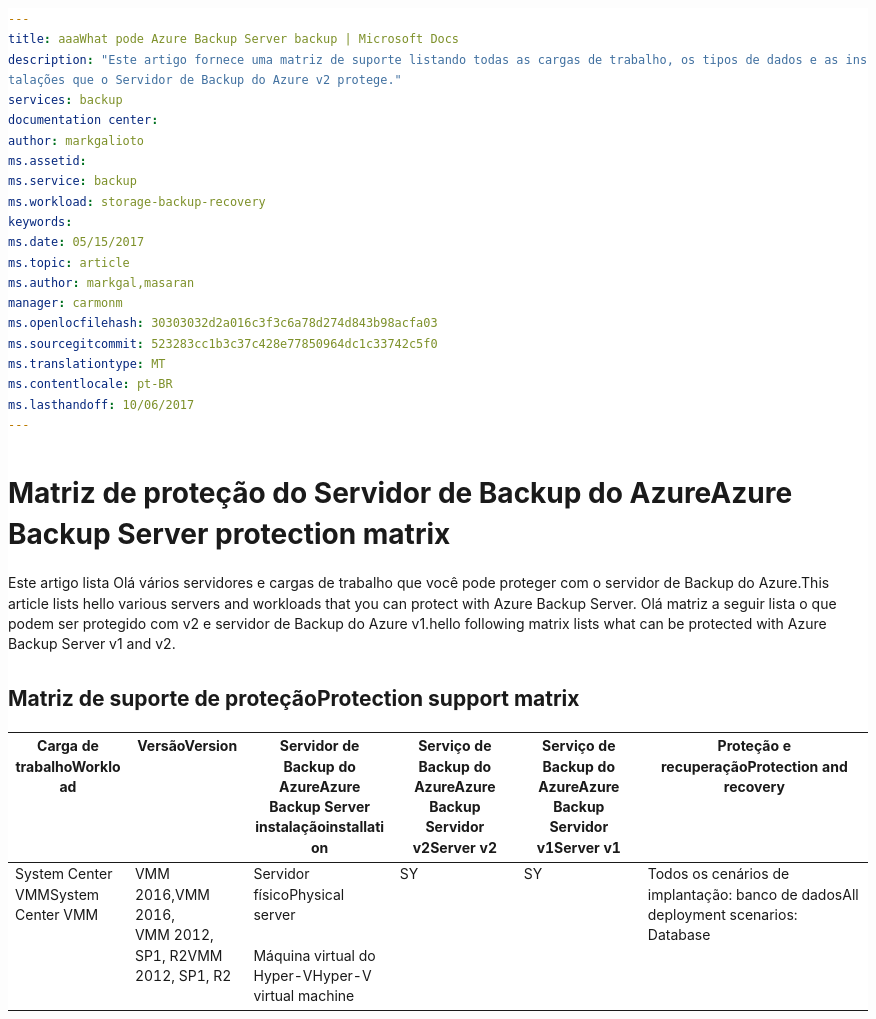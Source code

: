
 ```yaml
---
title: aaaWhat pode Azure Backup Server backup | Microsoft Docs
description: "Este artigo fornece uma matriz de suporte listando todas as cargas de trabalho, os tipos de dados e as instalações que o Servidor de Backup do Azure v2 protege."
services: backup
documentation center: 
author: markgalioto
ms.assetid: 
ms.service: backup
ms.workload: storage-backup-recovery
keywords: 
ms.date: 05/15/2017
ms.topic: article
ms.author: markgal,masaran
manager: carmonm
ms.openlocfilehash: 30303032d2a016c3f3c6a78d274d843b98acfa03
ms.sourcegitcommit: 523283cc1b3c37c428e77850964dc1c33742c5f0
ms.translationtype: MT
ms.contentlocale: pt-BR
ms.lasthandoff: 10/06/2017
---
```

# <a name="azure-backup-server-protection-matrix"></a><span data-ttu-id="c414f-103">Matriz de proteção do Servidor de Backup do Azure</span><span class="sxs-lookup"><span data-stu-id="c414f-103">Azure Backup Server protection matrix</span></span>

<span data-ttu-id="c414f-104">Este artigo lista Olá vários servidores e cargas de trabalho que você pode proteger com o servidor de Backup do Azure.</span><span class="sxs-lookup"><span data-stu-id="c414f-104">This article lists hello various servers and workloads that you can protect with Azure Backup Server.</span></span> <span data-ttu-id="c414f-105">Olá matriz a seguir lista o que podem ser protegido com v2 e servidor de Backup do Azure v1.</span><span class="sxs-lookup"><span data-stu-id="c414f-105">hello following matrix lists what can be protected with Azure Backup Server v1 and v2.</span></span>

## <a name="protection-support-matrix"></a><span data-ttu-id="c414f-106">Matriz de suporte de proteção</span><span class="sxs-lookup"><span data-stu-id="c414f-106">Protection support matrix</span></span>

|<span data-ttu-id="c414f-107">Carga de trabalho</span><span class="sxs-lookup"><span data-stu-id="c414f-107">Workload</span></span>|<span data-ttu-id="c414f-108">Versão</span><span class="sxs-lookup"><span data-stu-id="c414f-108">Version</span></span>|<span data-ttu-id="c414f-109">Servidor de Backup do Azure</span><span class="sxs-lookup"><span data-stu-id="c414f-109">Azure Backup Server</span></span></br> <span data-ttu-id="c414f-110">instalação</span><span class="sxs-lookup"><span data-stu-id="c414f-110">installation</span></span>|<span data-ttu-id="c414f-111">Serviço de Backup do Azure</span><span class="sxs-lookup"><span data-stu-id="c414f-111">Azure Backup</span></span></br> <span data-ttu-id="c414f-112">Servidor v2</span><span class="sxs-lookup"><span data-stu-id="c414f-112">Server v2</span></span>|<span data-ttu-id="c414f-113">Serviço de Backup do Azure</span><span class="sxs-lookup"><span data-stu-id="c414f-113">Azure Backup</span></span></br> <span data-ttu-id="c414f-114">Servidor v1</span><span class="sxs-lookup"><span data-stu-id="c414f-114">Server v1</span></span> |<span data-ttu-id="c414f-115">Proteção e recuperação</span><span class="sxs-lookup"><span data-stu-id="c414f-115">Protection and recovery</span></span>|
|------------|-----------|--------------------|--------------------------------------------|--------------------------------|---------------------------|
|<span data-ttu-id="c414f-116">System Center VMM</span><span class="sxs-lookup"><span data-stu-id="c414f-116">System Center VMM</span></span>|<span data-ttu-id="c414f-117">VMM 2016,</span><span class="sxs-lookup"><span data-stu-id="c414f-117">VMM 2016,</span></span><br/><span data-ttu-id="c414f-118">VMM 2012, SP1, R2</span><span class="sxs-lookup"><span data-stu-id="c414f-118">VMM 2012, SP1, R2</span></span>|<span data-ttu-id="c414f-119">Servidor físico</span><span class="sxs-lookup"><span data-stu-id="c414f-119">Physical server</span></span><br /><br /><span data-ttu-id="c414f-120">Máquina virtual do Hyper-V</span><span class="sxs-lookup"><span data-stu-id="c414f-120">Hyper-V virtual machine</span></span>|<span data-ttu-id="c414f-121">S</span><span class="sxs-lookup"><span data-stu-id="c414f-121">Y</span></span>|<span data-ttu-id="c414f-122">S</span><span class="sxs-lookup"><span data-stu-id="c414f-122">Y</span></span>|<span data-ttu-id="c414f-123">Todos os cenários de implantação: banco de dados</span><span class="sxs-lookup"><span data-stu-id="c414f-123">All deployment scenarios: Database</span></span>|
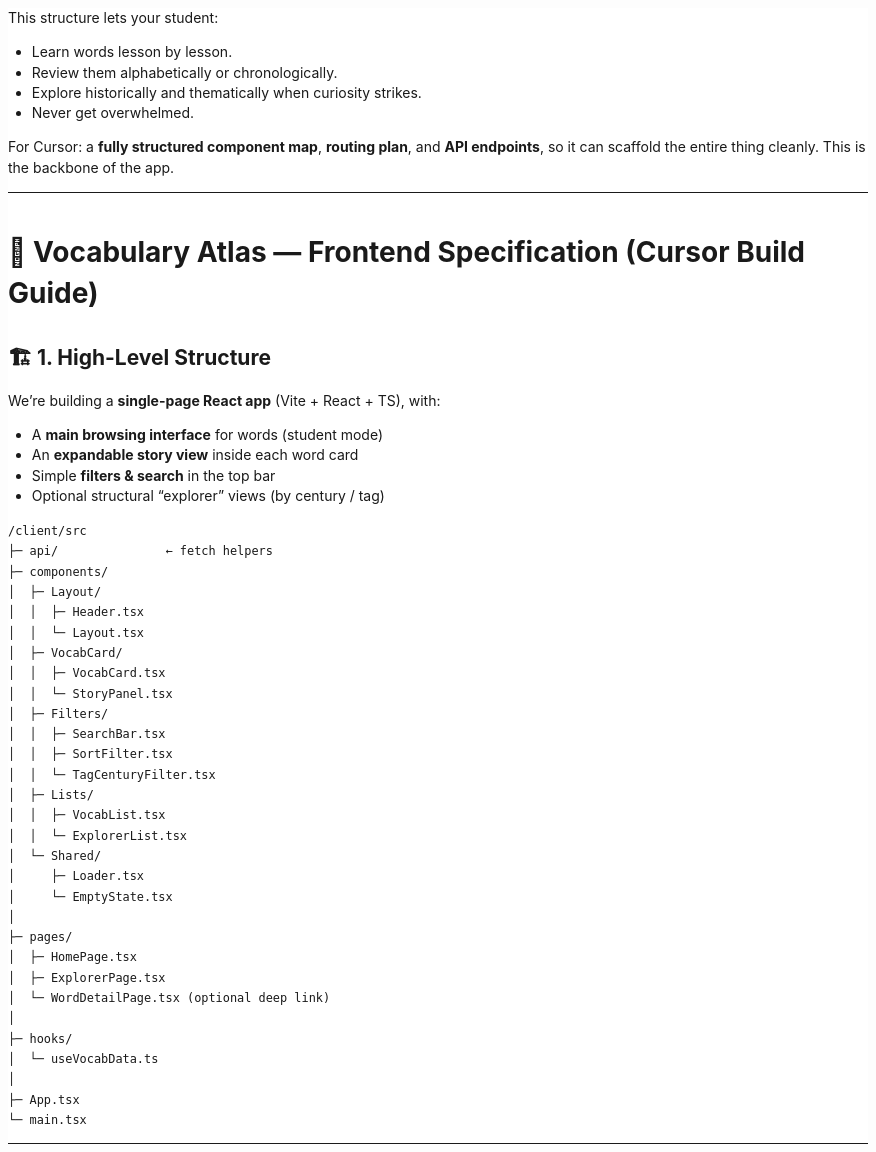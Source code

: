 
This structure lets your student:

* Learn words lesson by lesson.
* Review them alphabetically or chronologically.
* Explore historically and thematically when curiosity strikes.
* Never get overwhelmed.




For Cursor: a **fully structured component map**, **routing plan**, and **API endpoints**, so it can scaffold the entire thing cleanly. This is the backbone of the app.

---

# 🧭 **Vocabulary Atlas — Frontend Specification (Cursor Build Guide)**

## 🏗 1. High-Level Structure

We’re building a **single-page React app** (Vite + React + TS), with:

* A **main browsing interface** for words (student mode)
* An **expandable story view** inside each word card
* Simple **filters & search** in the top bar
* Optional structural “explorer” views (by century / tag)

```
/client/src
├─ api/               ← fetch helpers
├─ components/
│  ├─ Layout/
│  │  ├─ Header.tsx
│  │  └─ Layout.tsx
│  ├─ VocabCard/
│  │  ├─ VocabCard.tsx
│  │  └─ StoryPanel.tsx
│  ├─ Filters/
│  │  ├─ SearchBar.tsx
│  │  ├─ SortFilter.tsx
│  │  └─ TagCenturyFilter.tsx
│  ├─ Lists/
│  │  ├─ VocabList.tsx
│  │  └─ ExplorerList.tsx
│  └─ Shared/
│     ├─ Loader.tsx
│     └─ EmptyState.tsx
│
├─ pages/
│  ├─ HomePage.tsx
│  ├─ ExplorerPage.tsx
│  └─ WordDetailPage.tsx (optional deep link)
│
├─ hooks/
│  └─ useVocabData.ts
│
├─ App.tsx
└─ main.tsx
```

---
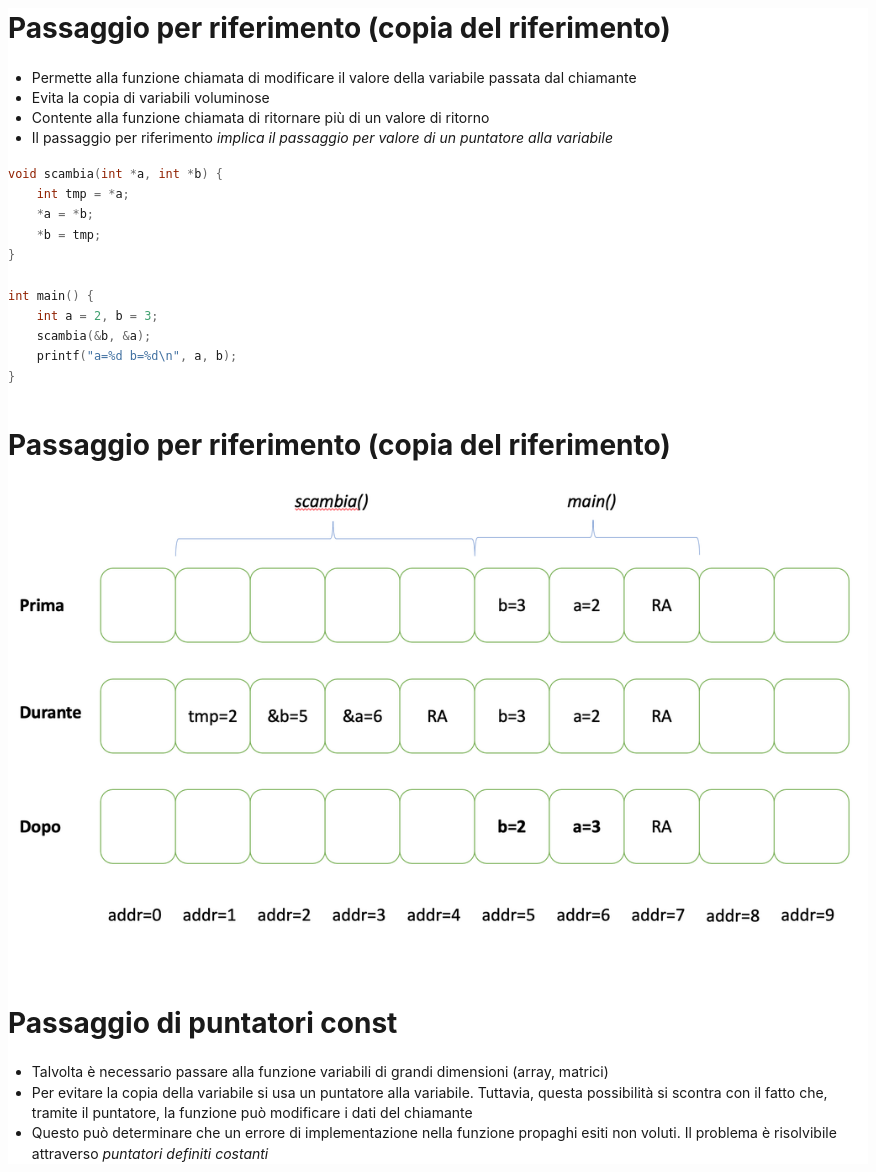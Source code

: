 

# Passaggio per riferimento (copia del riferimento)
* Permette alla funzione chiamata di modificare il valore della variabile passata dal chiamante
* Evita la copia di variabili voluminose
* Contente alla funzione chiamata di ritornare più di un valore di ritorno
* Il passaggio per riferimento *implica il passaggio per valore di un puntatore alla variabile*

```c
void scambia(int *a, int *b) {
    int tmp = *a;
    *a = *b;
    *b = tmp;
}

int main() {
    int a = 2, b = 3;
    scambia(&b, &a);
    printf("a=%d b=%d\n", a, b);
}
```

# Passaggio per riferimento (copia del riferimento)
![Passaggio di parametri per valore](./images/passaggio_riferimento.png)


# Passaggio di puntatori const
* Talvolta è necessario passare alla funzione variabili di grandi dimensioni (array, matrici)
* Per evitare la copia della variabile si usa un puntatore alla variabile. Tuttavia, questa possibilità si scontra con il fatto che, tramite il puntatore, la funzione può modificare i dati del chiamante
* Questo può determinare che un errore di implementazione nella funzione propaghi esiti non voluti. Il problema è risolvibile attraverso *puntatori definiti costanti*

_____

Problem description:
Please print every record above exactly, but leave the pictures out.

Response:
Source code

:
 ```yaml
---
title: aaaWhat pode Azure Backup Server backup | Microsoft Docs
description: "Este artigo fornece uma matriz de suporte listando todas as cargas de trabalho, os tipos de dados e as instalações que o Servidor de Backup do Azure v2 protege."
services: backup
documentation center: 
author: markgalioto
ms.assetid: 
ms.service: backup
ms.workload: storage-backup-recovery
keywords: 
ms.date: 05/15/2017
ms.topic: article
ms.author: markgal,masaran
manager: carmonm
ms.openlocfilehash: 30303032d2a016c3f3c6a78d274d843b98acfa03
ms.sourcegitcommit: 523283cc1b3c37c428e77850964dc1c33742c5f0
ms.translationtype: MT
ms.contentlocale: pt-BR
ms.lasthandoff: 10/06/2017
---
```

# <a name="azure-backup-server-protection-matrix"></a><span data-ttu-id="c414f-103">Matriz de proteção do Servidor de Backup do Azure</span><span class="sxs-lookup"><span data-stu-id="c414f-103">Azure Backup Server protection matrix</span></span>

<span data-ttu-id="c414f-104">Este artigo lista Olá vários servidores e cargas de trabalho que você pode proteger com o servidor de Backup do Azure.</span><span class="sxs-lookup"><span data-stu-id="c414f-104">This article lists hello various servers and workloads that you can protect with Azure Backup Server.</span></span> <span data-ttu-id="c414f-105">Olá matriz a seguir lista o que podem ser protegido com v2 e servidor de Backup do Azure v1.</span><span class="sxs-lookup"><span data-stu-id="c414f-105">hello following matrix lists what can be protected with Azure Backup Server v1 and v2.</span></span>

## <a name="protection-support-matrix"></a><span data-ttu-id="c414f-106">Matriz de suporte de proteção</span><span class="sxs-lookup"><span data-stu-id="c414f-106">Protection support matrix</span></span>

|<span data-ttu-id="c414f-107">Carga de trabalho</span><span class="sxs-lookup"><span data-stu-id="c414f-107">Workload</span></span>|<span data-ttu-id="c414f-108">Versão</span><span class="sxs-lookup"><span data-stu-id="c414f-108">Version</span></span>|<span data-ttu-id="c414f-109">Servidor de Backup do Azure</span><span class="sxs-lookup"><span data-stu-id="c414f-109">Azure Backup Server</span></span></br> <span data-ttu-id="c414f-110">instalação</span><span class="sxs-lookup"><span data-stu-id="c414f-110">installation</span></span>|<span data-ttu-id="c414f-111">Serviço de Backup do Azure</span><span class="sxs-lookup"><span data-stu-id="c414f-111">Azure Backup</span></span></br> <span data-ttu-id="c414f-112">Servidor v2</span><span class="sxs-lookup"><span data-stu-id="c414f-112">Server v2</span></span>|<span data-ttu-id="c414f-113">Serviço de Backup do Azure</span><span class="sxs-lookup"><span data-stu-id="c414f-113">Azure Backup</span></span></br> <span data-ttu-id="c414f-114">Servidor v1</span><span class="sxs-lookup"><span data-stu-id="c414f-114">Server v1</span></span> |<span data-ttu-id="c414f-115">Proteção e recuperação</span><span class="sxs-lookup"><span data-stu-id="c414f-115">Protection and recovery</span></span>|
|------------|-----------|--------------------|--------------------------------------------|--------------------------------|---------------------------|
|<span data-ttu-id="c414f-116">System Center VMM</span><span class="sxs-lookup"><span data-stu-id="c414f-116">System Center VMM</span></span>|<span data-ttu-id="c414f-117">VMM 2016,</span><span class="sxs-lookup"><span data-stu-id="c414f-117">VMM 2016,</span></span><br/><span data-ttu-id="c414f-118">VMM 2012, SP1, R2</span><span class="sxs-lookup"><span data-stu-id="c414f-118">VMM 2012, SP1, R2</span></span>|<span data-ttu-id="c414f-119">Servidor físico</span><span class="sxs-lookup"><span data-stu-id="c414f-119">Physical server</span></span><br /><br /><span data-ttu-id="c414f-120">Máquina virtual do Hyper-V</span><span class="sxs-lookup"><span data-stu-id="c414f-120">Hyper-V virtual machine</span></span>|<span data-ttu-id="c414f-121">S</span><span class="sxs-lookup"><span data-stu-id="c414f-121">Y</span></span>|<span data-ttu-id="c414f-122">S</span><span class="sxs-lookup"><span data-stu-id="c414f-122">Y</span></span>|<span data-ttu-id="c414f-123">Todos os cenários de implantação: banco de dados</span><span class="sxs-lookup"><span data-stu-id="c414f-123">All deployment scenarios: Database</span></span>|
Source code

: 
This structure lets your student:

* Learn words lesson by lesson.
* Review them alphabetically or chronologically.
* Explore historically and thematically when curiosity strikes.
* Never get overwhelmed.




For Cursor: a **fully structured component map**, **routing plan**, and **API endpoints**, so it can scaffold the entire thing cleanly. This is the backbone of the app.

---

# 🧭 **Vocabulary Atlas — Frontend Specification (Cursor Build Guide)**

## 🏗 1. High-Level Structure

We’re building a **single-page React app** (Vite + React + TS), with:

* A **main browsing interface** for words (student mode)
* An **expandable story view** inside each word card
* Simple **filters & search** in the top bar
* Optional structural “explorer” views (by century / tag)

```
/client/src
├─ api/               ← fetch helpers
├─ components/
│  ├─ Layout/
│  │  ├─ Header.tsx
│  │  └─ Layout.tsx
│  ├─ VocabCard/
│  │  ├─ VocabCard.tsx
│  │  └─ StoryPanel.tsx
│  ├─ Filters/
│  │  ├─ SearchBar.tsx
│  │  ├─ SortFilter.tsx
│  │  └─ TagCenturyFilter.tsx
│  ├─ Lists/
│  │  ├─ VocabList.tsx
│  │  └─ ExplorerList.tsx
│  └─ Shared/
│     ├─ Loader.tsx
│     └─ EmptyState.tsx
│
├─ pages/
│  ├─ HomePage.tsx
│  ├─ ExplorerPage.tsx
│  └─ WordDetailPage.tsx (optional deep link)
│
├─ hooks/
│  └─ useVocabData.ts
│
├─ App.tsx
└─ main.tsx
```

---
Source code

: 

# Passaggio per riferimento (copia del riferimento)
* Permette alla funzione chiamata di modificare il valore della variabile passata dal chiamante
* Evita la copia di variabili voluminose
* Contente alla funzione chiamata di ritornare più di un valore di ritorno
* Il passaggio per riferimento *implica il passaggio per valore di un puntatore alla variabile*

```c
void scambia(int *a, int *b) {
    int tmp = *a;
    *a = *b;
    *b = tmp;
}

int main() {
    int a = 2, b = 3;
    scambia(&b, &a);
    printf("a=%d b=%d\n", a, b);
}
```

# Passaggio per riferimento (copia del riferimento)
![Passaggio di parametri per valore](./images/passaggio_riferimento.png)


# Passaggio di puntatori const
* Talvolta è necessario passare alla funzione variabili di grandi dimensioni (array, matrici)
* Per evitare la copia della variabile si usa un puntatore alla variabile. Tuttavia, questa possibilità si scontra con il fatto che, tramite il puntatore, la funzione può modificare i dati del chiamante
* Questo può determinare che un errore di implementazione nella funzione propaghi esiti non voluti. Il problema è risolvibile attraverso *puntatori definiti costanti*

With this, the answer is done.